Il Tito che si racconta è quello fresco di perdita del padre Vespasiano e trionfante sulla rivolta in Galilea con la distruzione del tempio di Gerusalemme. Con Berenice, regina di Palestina, è colpo di fulmine reciproco. Ma di lei è perdutamente innamorato anche Antioco, sovrano di Comagene e fedele alleato di Tito. Nonostante l’amore per Berenice, a Roma Tito viene messo davanti a una difficile scelta e fra prevalere la ragione di stato rinunciando all’amore. È un colpo durissimo per entrambi e per Antioco, che si scontra con l’ostinato rifiuto della donna. Magra consolazione, Tito convince Berenice a rinunciare ai propositi suicidi e a far ritorno nella sua terra. L’infelicità è comunque assicurata per tutti.

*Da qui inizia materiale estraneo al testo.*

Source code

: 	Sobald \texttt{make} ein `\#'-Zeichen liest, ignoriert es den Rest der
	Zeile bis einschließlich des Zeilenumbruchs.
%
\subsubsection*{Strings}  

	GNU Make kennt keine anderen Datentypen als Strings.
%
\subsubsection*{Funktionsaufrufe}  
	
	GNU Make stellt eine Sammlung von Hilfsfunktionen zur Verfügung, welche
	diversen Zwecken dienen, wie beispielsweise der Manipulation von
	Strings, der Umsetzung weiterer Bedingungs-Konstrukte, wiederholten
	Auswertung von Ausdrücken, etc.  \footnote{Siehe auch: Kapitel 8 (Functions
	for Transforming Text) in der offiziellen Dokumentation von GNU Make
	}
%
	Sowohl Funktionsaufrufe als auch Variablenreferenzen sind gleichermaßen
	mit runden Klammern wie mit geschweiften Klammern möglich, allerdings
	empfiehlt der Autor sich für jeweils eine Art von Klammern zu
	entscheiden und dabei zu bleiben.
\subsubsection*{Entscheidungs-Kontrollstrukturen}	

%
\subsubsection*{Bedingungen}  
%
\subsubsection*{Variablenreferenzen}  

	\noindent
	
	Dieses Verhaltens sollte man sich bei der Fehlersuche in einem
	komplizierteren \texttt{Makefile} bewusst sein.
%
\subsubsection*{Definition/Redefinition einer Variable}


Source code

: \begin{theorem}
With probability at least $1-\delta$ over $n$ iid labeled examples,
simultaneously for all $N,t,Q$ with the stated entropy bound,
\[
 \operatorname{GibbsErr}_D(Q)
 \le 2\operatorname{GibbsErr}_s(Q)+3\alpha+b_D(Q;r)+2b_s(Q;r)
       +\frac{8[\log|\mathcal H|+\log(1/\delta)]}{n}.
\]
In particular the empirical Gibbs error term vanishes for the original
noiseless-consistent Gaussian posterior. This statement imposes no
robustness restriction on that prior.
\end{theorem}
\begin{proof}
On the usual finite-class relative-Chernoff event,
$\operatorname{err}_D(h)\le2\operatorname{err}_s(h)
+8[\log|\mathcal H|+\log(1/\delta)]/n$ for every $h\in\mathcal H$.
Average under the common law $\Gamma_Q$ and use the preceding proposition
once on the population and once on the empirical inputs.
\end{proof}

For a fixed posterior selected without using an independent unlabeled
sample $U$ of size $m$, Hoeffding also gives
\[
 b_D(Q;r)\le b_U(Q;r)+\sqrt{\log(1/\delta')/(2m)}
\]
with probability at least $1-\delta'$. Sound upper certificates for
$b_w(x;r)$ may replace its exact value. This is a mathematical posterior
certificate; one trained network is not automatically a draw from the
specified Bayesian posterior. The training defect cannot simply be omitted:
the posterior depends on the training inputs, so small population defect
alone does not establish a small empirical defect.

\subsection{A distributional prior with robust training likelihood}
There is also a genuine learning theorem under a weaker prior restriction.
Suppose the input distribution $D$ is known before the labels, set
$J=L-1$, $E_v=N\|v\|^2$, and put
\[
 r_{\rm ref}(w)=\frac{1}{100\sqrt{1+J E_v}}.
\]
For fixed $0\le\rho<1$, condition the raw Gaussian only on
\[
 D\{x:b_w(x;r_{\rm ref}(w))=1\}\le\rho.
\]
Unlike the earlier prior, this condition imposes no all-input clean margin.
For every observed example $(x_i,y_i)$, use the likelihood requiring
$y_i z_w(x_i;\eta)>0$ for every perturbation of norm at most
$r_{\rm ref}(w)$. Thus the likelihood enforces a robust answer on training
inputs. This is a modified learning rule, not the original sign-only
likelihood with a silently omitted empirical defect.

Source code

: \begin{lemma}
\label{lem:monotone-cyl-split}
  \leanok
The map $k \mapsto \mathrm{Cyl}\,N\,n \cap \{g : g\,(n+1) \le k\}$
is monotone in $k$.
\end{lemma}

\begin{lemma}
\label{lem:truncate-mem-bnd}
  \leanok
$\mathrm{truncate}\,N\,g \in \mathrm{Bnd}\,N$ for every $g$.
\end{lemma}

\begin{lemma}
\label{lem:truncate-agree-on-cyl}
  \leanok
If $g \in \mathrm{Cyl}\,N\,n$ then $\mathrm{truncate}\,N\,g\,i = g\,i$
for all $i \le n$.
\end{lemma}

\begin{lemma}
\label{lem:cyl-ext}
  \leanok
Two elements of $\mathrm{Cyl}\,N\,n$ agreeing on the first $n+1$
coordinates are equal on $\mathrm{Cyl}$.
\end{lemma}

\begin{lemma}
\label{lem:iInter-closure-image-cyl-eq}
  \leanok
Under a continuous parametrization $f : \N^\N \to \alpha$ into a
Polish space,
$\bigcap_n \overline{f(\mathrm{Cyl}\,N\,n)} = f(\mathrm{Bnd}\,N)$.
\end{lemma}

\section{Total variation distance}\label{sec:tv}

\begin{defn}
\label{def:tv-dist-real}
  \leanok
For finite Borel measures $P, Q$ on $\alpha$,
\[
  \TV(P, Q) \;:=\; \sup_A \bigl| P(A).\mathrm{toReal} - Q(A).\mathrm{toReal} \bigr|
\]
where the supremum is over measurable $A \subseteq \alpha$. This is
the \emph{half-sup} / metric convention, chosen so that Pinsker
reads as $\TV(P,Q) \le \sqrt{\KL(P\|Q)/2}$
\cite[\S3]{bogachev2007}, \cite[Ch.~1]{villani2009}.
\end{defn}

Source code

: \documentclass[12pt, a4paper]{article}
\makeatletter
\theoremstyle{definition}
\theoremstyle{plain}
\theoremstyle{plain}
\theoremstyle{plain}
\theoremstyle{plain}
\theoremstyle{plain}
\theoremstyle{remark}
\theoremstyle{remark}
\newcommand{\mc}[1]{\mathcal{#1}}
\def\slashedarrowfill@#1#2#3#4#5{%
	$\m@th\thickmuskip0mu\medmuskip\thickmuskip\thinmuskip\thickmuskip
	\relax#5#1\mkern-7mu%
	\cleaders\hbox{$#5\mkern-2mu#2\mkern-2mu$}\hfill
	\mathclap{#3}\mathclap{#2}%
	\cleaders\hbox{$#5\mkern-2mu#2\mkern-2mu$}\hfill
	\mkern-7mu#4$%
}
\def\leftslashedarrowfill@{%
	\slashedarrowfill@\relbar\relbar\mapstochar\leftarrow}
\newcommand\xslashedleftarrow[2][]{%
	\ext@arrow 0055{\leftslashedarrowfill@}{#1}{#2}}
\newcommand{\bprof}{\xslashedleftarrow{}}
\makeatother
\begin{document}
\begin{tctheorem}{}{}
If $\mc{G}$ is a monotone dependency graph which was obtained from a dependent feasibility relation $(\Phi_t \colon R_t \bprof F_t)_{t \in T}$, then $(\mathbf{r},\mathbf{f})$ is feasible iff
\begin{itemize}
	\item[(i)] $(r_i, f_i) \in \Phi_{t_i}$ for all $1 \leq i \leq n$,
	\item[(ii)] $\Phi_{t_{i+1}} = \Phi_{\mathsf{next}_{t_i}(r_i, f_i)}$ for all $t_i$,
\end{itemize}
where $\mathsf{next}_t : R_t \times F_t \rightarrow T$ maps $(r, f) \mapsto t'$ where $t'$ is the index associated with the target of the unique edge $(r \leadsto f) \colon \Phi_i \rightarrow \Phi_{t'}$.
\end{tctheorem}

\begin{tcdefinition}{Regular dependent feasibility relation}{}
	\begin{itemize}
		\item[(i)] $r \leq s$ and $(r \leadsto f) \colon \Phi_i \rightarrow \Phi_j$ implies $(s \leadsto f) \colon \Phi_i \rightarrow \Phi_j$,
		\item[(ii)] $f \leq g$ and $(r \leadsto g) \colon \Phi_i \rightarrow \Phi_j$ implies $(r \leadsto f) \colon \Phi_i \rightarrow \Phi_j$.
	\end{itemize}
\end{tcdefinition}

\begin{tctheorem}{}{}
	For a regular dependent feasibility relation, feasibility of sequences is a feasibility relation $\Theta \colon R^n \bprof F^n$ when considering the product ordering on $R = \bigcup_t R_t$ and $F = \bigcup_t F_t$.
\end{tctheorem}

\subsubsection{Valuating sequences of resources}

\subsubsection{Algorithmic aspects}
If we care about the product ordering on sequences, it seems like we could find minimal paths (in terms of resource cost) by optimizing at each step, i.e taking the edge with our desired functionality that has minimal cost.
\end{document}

Nel comporre a sua tragedia in cinque atti in puri versi alessandrini, Racine aveva in mente il giovane Luigi XIV anche lui costretto a rinunciare all’amata Maria Mancini per sposare l’Infanta di Spagna Maria Teresa come imposto dal trattato dei Pirenei per suggellare la pace fra le corone di Francia e di Spagna. C’è la grande storia dunque ma nella riduzione librettistica firmata dallo stesso Jarrell per la sua opera in quattro sequenze separate da brevi interludi orchestrali non resta traccia. L’alessandrino originale è piegato a una lingua, anche musicale, scarna e essenziale della contemporaneità, più adatta alla grammatica dei sentimenti: la storia di Berenice e degli altri due ha l’universalità dell’impossibilità o almeno della difficoltà di amare (e la ragion di stato non è che uno degli infiniti possibili pretesti).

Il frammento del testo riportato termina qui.